What you are asked to do: Could you work out how many lines in the material below hold the word "objC"? Give only the number in reply.

Given data:
⟨

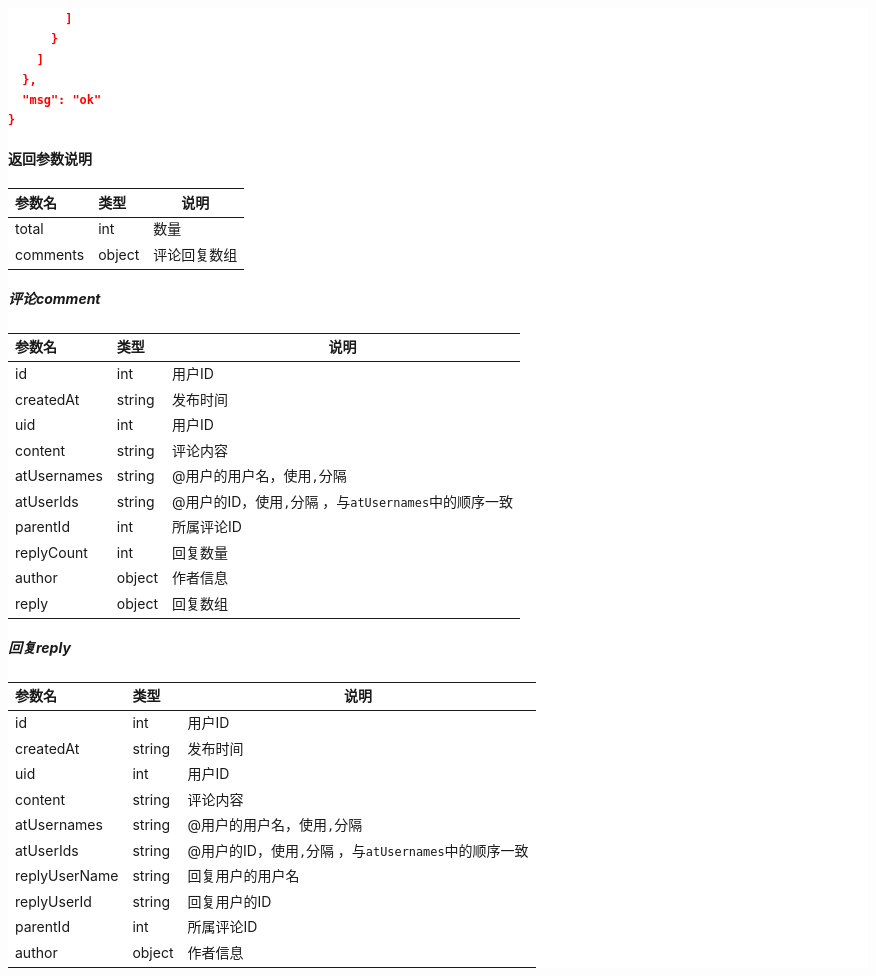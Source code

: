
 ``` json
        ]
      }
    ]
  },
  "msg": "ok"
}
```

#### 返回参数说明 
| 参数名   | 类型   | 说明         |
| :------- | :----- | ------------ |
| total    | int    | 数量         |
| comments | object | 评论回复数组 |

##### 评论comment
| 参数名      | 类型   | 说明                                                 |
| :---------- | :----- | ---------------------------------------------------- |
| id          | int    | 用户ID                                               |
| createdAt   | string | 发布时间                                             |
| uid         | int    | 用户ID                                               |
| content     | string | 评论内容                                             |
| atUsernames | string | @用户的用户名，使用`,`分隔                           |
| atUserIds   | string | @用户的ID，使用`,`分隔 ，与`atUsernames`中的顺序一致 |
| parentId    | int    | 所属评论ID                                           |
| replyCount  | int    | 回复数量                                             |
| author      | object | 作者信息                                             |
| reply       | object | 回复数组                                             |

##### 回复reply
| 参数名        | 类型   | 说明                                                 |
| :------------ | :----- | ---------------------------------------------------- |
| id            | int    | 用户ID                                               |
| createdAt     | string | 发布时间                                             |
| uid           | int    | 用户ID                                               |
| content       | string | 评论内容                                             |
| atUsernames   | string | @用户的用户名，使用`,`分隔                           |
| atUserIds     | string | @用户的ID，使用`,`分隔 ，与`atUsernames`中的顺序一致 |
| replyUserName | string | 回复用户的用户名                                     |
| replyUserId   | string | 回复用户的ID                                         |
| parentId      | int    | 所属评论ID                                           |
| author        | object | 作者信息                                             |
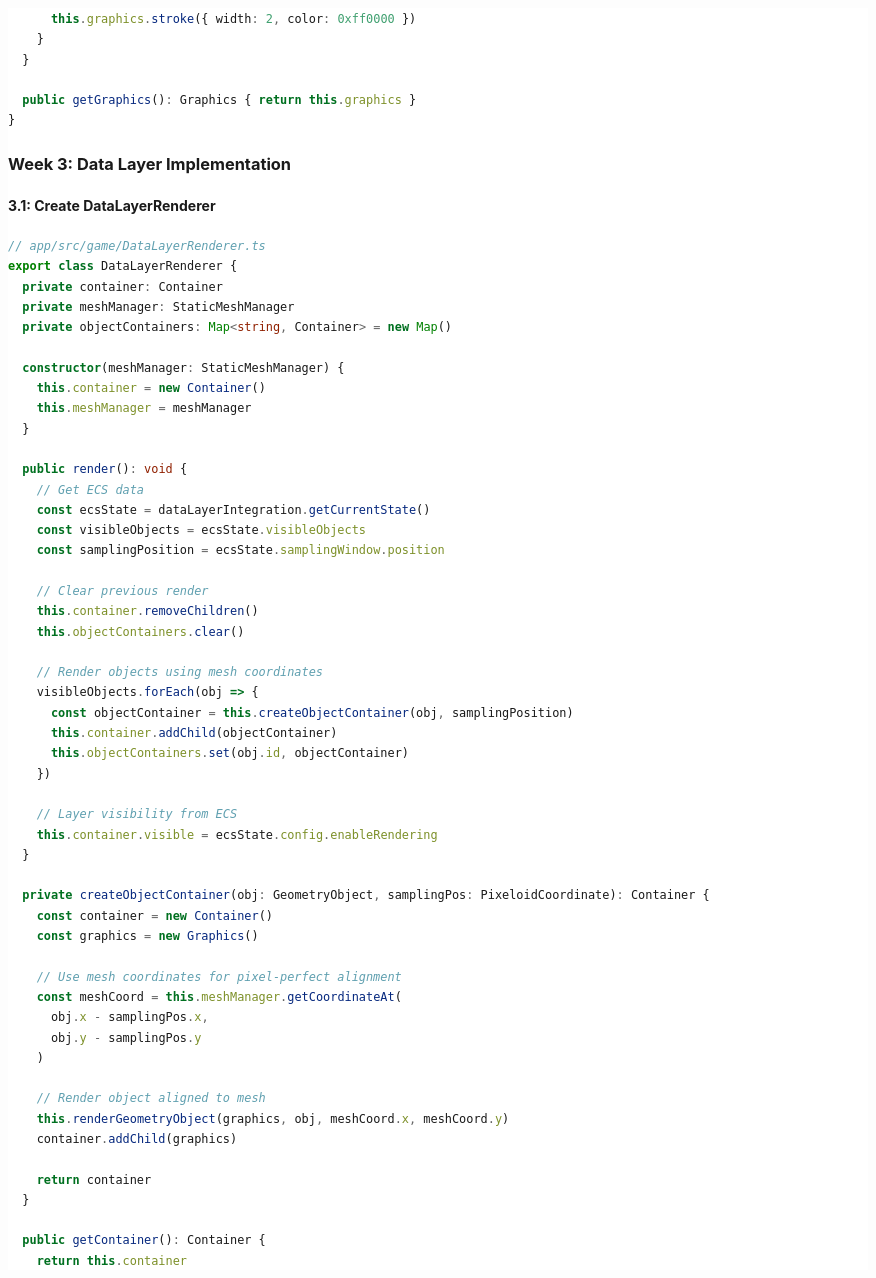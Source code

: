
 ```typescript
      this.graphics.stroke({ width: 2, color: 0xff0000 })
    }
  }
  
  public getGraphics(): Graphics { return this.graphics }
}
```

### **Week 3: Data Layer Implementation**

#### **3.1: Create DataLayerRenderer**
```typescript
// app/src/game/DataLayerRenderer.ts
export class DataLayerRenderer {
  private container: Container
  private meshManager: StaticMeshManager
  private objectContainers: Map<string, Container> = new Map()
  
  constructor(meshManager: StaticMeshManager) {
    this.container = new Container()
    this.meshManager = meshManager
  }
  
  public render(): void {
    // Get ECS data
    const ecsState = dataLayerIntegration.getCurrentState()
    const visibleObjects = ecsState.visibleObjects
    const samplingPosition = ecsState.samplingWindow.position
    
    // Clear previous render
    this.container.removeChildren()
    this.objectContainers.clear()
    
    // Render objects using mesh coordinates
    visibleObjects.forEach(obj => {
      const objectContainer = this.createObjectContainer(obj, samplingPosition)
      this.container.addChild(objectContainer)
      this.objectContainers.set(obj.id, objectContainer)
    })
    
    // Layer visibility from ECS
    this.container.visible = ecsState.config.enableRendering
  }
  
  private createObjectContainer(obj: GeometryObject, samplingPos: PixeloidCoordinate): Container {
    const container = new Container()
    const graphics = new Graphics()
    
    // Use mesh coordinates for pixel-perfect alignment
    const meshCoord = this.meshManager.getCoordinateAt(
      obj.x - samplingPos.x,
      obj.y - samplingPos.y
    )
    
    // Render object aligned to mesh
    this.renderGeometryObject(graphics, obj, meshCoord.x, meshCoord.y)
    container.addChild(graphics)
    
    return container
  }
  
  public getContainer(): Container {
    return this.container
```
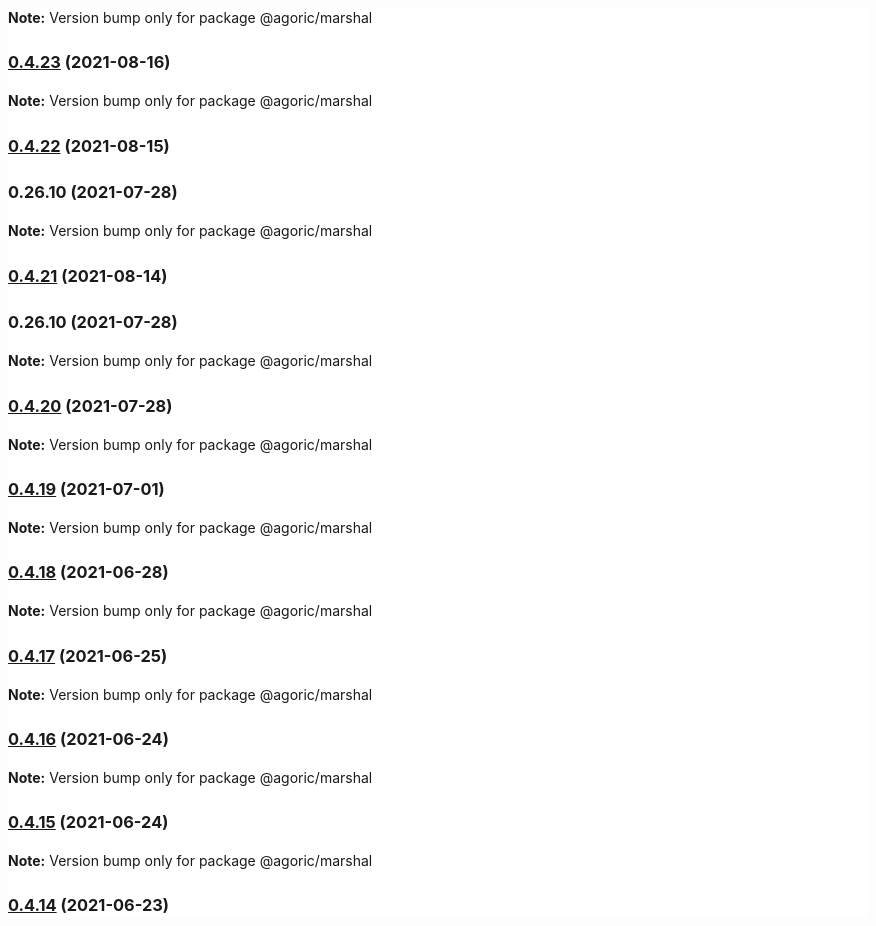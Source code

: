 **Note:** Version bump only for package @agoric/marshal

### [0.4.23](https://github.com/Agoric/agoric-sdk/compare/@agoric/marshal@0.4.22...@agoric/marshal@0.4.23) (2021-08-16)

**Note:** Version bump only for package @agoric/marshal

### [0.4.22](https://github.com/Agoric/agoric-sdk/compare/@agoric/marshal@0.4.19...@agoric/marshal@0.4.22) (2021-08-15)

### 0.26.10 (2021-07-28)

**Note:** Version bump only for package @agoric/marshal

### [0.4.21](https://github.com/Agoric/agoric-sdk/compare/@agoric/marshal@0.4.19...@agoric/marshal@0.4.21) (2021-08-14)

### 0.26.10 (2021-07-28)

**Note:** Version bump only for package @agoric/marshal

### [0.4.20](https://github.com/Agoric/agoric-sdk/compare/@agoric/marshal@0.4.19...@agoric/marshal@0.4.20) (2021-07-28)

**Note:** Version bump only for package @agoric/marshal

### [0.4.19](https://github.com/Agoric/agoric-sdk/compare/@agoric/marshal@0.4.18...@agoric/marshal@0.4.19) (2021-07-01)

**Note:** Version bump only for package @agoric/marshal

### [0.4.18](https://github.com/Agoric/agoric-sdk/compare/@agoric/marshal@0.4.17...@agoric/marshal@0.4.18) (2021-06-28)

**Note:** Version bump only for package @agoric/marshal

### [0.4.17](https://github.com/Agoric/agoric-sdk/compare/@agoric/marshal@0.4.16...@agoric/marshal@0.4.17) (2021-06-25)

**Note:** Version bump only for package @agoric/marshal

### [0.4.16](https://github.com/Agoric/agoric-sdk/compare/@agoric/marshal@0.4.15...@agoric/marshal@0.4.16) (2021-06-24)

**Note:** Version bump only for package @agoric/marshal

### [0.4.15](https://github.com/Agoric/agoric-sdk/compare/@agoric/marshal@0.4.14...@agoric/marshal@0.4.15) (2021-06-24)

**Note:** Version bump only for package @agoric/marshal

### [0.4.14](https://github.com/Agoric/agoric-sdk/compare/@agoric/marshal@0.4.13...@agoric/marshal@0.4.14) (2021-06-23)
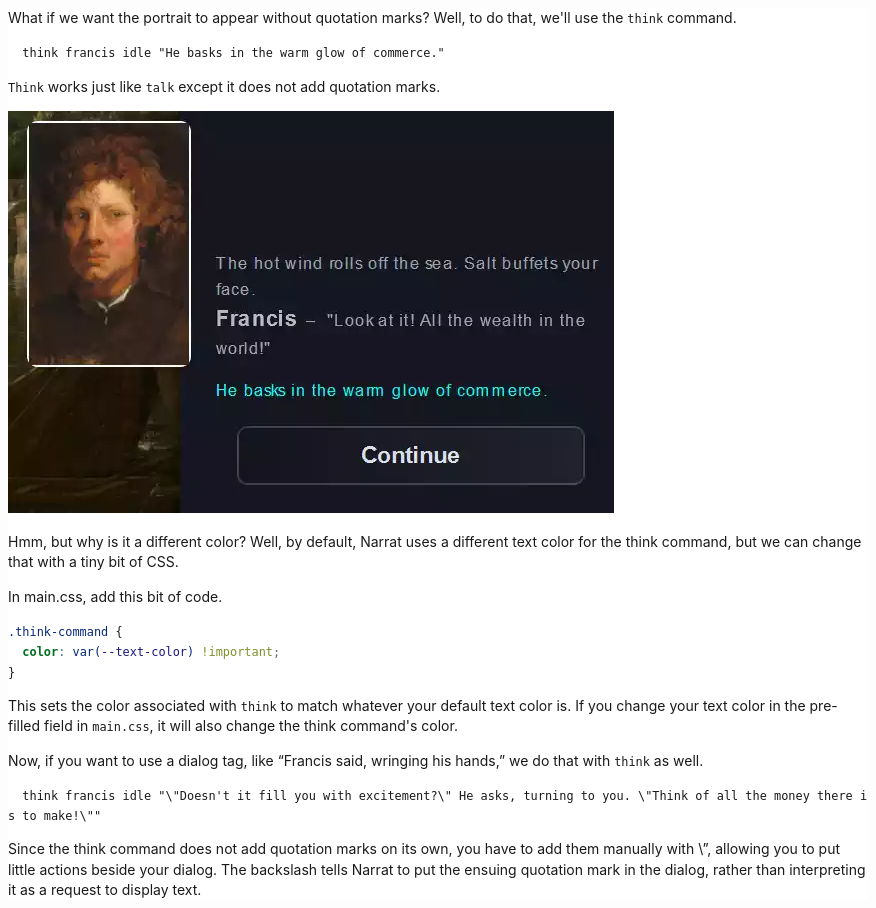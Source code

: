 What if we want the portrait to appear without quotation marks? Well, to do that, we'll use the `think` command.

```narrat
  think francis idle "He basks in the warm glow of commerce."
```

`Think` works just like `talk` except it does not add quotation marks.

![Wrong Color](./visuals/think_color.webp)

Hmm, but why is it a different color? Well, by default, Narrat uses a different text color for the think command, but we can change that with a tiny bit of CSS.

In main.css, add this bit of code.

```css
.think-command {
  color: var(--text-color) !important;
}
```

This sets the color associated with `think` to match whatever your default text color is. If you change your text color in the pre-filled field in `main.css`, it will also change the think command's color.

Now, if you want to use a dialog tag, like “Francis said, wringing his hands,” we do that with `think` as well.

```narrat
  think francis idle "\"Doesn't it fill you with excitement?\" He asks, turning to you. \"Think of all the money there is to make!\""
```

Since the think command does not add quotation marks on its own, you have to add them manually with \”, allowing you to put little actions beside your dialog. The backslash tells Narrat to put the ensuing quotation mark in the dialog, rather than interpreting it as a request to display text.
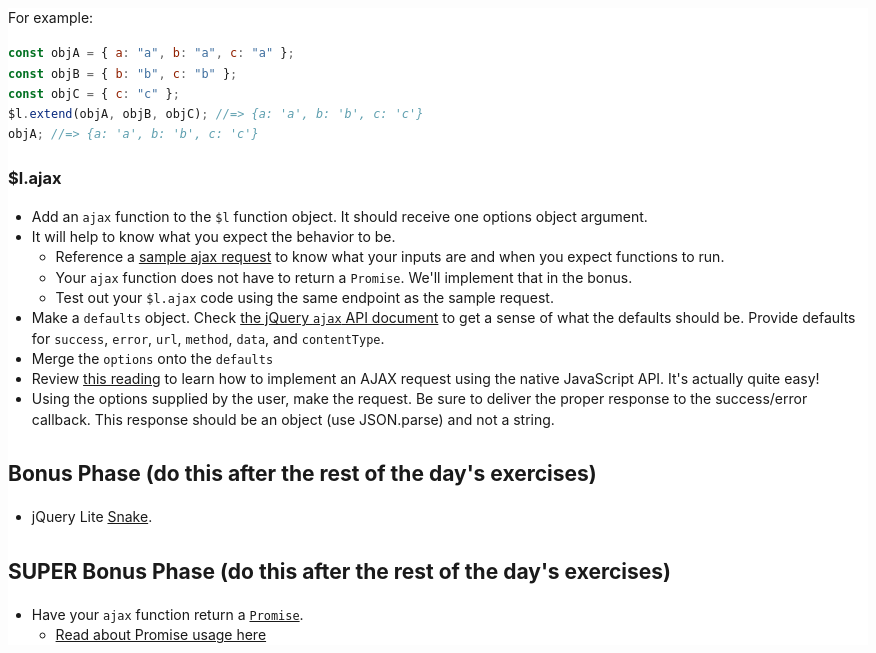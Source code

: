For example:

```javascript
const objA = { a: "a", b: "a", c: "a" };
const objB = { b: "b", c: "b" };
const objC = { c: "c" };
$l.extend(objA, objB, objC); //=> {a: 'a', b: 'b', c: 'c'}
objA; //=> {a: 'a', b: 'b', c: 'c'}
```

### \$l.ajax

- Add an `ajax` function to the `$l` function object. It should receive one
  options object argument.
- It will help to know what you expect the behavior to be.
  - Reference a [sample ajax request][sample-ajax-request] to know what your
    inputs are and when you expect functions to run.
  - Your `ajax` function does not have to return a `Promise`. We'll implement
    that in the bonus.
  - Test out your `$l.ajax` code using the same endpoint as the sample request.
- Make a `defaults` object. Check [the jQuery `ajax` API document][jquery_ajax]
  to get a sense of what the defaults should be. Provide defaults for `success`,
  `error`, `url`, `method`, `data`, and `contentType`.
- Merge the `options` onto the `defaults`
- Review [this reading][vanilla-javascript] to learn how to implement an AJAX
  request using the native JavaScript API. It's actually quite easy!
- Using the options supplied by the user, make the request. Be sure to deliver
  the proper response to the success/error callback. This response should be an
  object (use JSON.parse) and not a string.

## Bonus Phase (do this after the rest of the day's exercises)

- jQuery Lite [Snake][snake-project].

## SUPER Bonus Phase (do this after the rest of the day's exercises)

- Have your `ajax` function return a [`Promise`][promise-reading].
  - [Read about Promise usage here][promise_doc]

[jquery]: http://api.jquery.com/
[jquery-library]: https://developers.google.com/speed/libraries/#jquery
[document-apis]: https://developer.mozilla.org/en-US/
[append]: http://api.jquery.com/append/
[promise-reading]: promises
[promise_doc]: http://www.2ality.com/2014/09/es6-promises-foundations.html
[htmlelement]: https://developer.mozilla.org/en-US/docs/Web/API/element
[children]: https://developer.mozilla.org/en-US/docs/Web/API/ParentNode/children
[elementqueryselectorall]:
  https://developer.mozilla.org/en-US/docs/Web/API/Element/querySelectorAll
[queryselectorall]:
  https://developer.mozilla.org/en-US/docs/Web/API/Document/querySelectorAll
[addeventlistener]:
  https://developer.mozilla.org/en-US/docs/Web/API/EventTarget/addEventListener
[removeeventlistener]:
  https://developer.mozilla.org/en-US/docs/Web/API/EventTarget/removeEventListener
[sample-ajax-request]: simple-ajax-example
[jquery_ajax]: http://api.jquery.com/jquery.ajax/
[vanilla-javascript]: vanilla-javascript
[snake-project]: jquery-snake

⟩

Solution: 2